### TASK:
Set down the full listing that follows, word for word.

### MATERIAL SUPPLIED:
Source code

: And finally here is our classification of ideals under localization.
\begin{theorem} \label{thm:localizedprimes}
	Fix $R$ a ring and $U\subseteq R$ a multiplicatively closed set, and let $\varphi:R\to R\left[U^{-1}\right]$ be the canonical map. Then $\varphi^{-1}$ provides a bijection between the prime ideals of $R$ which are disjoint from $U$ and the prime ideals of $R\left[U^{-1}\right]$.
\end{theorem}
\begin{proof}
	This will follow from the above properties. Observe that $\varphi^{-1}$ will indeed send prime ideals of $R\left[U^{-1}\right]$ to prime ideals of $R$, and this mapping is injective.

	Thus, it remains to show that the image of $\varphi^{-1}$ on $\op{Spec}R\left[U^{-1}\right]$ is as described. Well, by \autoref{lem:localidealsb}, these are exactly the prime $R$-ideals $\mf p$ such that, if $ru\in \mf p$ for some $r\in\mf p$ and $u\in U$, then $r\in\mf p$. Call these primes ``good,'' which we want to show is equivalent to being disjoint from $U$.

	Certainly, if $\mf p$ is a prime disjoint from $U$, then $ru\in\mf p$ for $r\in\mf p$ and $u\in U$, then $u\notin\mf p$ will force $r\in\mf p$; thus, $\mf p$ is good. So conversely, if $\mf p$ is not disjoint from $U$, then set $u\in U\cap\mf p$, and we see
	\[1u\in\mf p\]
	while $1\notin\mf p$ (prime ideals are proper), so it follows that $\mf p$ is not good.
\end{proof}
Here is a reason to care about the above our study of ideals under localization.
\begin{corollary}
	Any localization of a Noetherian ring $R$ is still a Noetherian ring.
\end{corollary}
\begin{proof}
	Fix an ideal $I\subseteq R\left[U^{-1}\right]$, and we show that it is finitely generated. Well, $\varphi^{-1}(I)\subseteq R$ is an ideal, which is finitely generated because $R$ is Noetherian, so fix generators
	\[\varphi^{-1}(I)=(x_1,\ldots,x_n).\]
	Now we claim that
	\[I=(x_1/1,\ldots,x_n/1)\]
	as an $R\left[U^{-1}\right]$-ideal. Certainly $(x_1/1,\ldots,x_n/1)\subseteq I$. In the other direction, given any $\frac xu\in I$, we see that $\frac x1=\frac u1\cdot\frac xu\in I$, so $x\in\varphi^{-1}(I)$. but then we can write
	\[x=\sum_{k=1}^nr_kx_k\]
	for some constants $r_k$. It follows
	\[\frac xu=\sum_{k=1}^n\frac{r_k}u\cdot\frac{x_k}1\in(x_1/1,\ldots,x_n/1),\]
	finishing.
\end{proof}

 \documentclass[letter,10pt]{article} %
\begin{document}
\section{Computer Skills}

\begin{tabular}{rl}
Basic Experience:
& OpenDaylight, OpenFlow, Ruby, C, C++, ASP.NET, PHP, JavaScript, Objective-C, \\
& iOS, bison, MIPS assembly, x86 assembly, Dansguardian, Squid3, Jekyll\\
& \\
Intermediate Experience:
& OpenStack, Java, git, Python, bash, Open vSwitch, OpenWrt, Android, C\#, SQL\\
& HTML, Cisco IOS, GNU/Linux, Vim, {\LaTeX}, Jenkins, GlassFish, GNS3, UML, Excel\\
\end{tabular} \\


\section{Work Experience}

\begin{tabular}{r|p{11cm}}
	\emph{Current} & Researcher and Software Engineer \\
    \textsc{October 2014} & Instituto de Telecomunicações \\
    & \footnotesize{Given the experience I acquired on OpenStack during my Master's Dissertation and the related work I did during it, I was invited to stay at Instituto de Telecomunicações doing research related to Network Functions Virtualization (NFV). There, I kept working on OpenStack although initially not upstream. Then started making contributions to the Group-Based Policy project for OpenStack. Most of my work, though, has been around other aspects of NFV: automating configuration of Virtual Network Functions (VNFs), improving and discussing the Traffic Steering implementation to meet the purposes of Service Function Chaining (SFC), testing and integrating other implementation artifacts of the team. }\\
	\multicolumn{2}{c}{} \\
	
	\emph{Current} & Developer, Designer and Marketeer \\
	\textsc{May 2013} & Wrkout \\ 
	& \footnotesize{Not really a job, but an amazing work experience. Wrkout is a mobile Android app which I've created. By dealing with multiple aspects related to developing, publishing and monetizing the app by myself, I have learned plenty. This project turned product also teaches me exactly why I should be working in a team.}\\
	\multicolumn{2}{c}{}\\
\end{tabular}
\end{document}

### PROBLEM SOLUTION:
Source code

: And finally here is our classification of ideals under localization.
\begin{theorem} \label{thm:localizedprimes}
	Fix $R$ a ring and $U\subseteq R$ a multiplicatively closed set, and let $\varphi:R\to R\left[U^{-1}\right]$ be the canonical map. Then $\varphi^{-1}$ provides a bijection between the prime ideals of $R$ which are disjoint from $U$ and the prime ideals of $R\left[U^{-1}\right]$.
\end{theorem}
\begin{proof}
	This will follow from the above properties. Observe that $\varphi^{-1}$ will indeed send prime ideals of $R\left[U^{-1}\right]$ to prime ideals of $R$, and this mapping is injective.

	Thus, it remains to show that the image of $\varphi^{-1}$ on $\op{Spec}R\left[U^{-1}\right]$ is as described. Well, by \autoref{lem:localidealsb}, these are exactly the prime $R$-ideals $\mf p$ such that, if $ru\in \mf p$ for some $r\in\mf p$ and $u\in U$, then $r\in\mf p$. Call these primes ``good,'' which we want to show is equivalent to being disjoint from $U$.

	Certainly, if $\mf p$ is a prime disjoint from $U$, then $ru\in\mf p$ for $r\in\mf p$ and $u\in U$, then $u\notin\mf p$ will force $r\in\mf p$; thus, $\mf p$ is good. So conversely, if $\mf p$ is not disjoint from $U$, then set $u\in U\cap\mf p$, and we see
	\[1u\in\mf p\]
	while $1\notin\mf p$ (prime ideals are proper), so it follows that $\mf p$ is not good.
\end{proof}
Here is a reason to care about the above our study of ideals under localization.
\begin{corollary}
	Any localization of a Noetherian ring $R$ is still a Noetherian ring.
\end{corollary}
\begin{proof}
	Fix an ideal $I\subseteq R\left[U^{-1}\right]$, and we show that it is finitely generated. Well, $\varphi^{-1}(I)\subseteq R$ is an ideal, which is finitely generated because $R$ is Noetherian, so fix generators
	\[\varphi^{-1}(I)=(x_1,\ldots,x_n).\]
	Now we claim that
	\[I=(x_1/1,\ldots,x_n/1)\]
	as an $R\left[U^{-1}\right]$-ideal. Certainly $(x_1/1,\ldots,x_n/1)\subseteq I$. In the other direction, given any $\frac xu\in I$, we see that $\frac x1=\frac u1\cdot\frac xu\in I$, so $x\in\varphi^{-1}(I)$. but then we can write
	\[x=\sum_{k=1}^nr_kx_k\]
	for some constants $r_k$. It follows
	\[\frac xu=\sum_{k=1}^n\frac{r_k}u\cdot\frac{x_k}1\in(x_1/1,\ldots,x_n/1),\]
	finishing.
\end{proof}

 \documentclass[letter,10pt]{article} %
\begin{document}
\section{Computer Skills}

\begin{tabular}{rl}
Basic Experience:
& OpenDaylight, OpenFlow, Ruby, C, C++, ASP.NET, PHP, JavaScript, Objective-C, \\
& iOS, bison, MIPS assembly, x86 assembly, Dansguardian, Squid3, Jekyll\\
& \\
Intermediate Experience:
& OpenStack, Java, git, Python, bash, Open vSwitch, OpenWrt, Android, C\#, SQL\\
& HTML, Cisco IOS, GNU/Linux, Vim, {\LaTeX}, Jenkins, GlassFish, GNS3, UML, Excel\\
\end{tabular} \\


\section{Work Experience}

\begin{tabular}{r|p{11cm}}
	\emph{Current} & Researcher and Software Engineer \\
    \textsc{October 2014} & Instituto de Telecomunicações \\
    & \footnotesize{Given the experience I acquired on OpenStack during my Master's Dissertation and the related work I did during it, I was invited to stay at Instituto de Telecomunicações doing research related to Network Functions Virtualization (NFV). There, I kept working on OpenStack although initially not upstream. Then started making contributions to the Group-Based Policy project for OpenStack. Most of my work, though, has been around other aspects of NFV: automating configuration of Virtual Network Functions (VNFs), improving and discussing the Traffic Steering implementation to meet the purposes of Service Function Chaining (SFC), testing and integrating other implementation artifacts of the team. }\\
	\multicolumn{2}{c}{} \\
	
	\emph{Current} & Developer, Designer and Marketeer \\
	\textsc{May 2013} & Wrkout \\ 
	& \footnotesize{Not really a job, but an amazing work experience. Wrkout is a mobile Android app which I've created. By dealing with multiple aspects related to developing, publishing and monetizing the app by myself, I have learned plenty. This project turned product also teaches me exactly why I should be working in a team.}\\
	\multicolumn{2}{c}{}\\
\end{tabular}
\end{document}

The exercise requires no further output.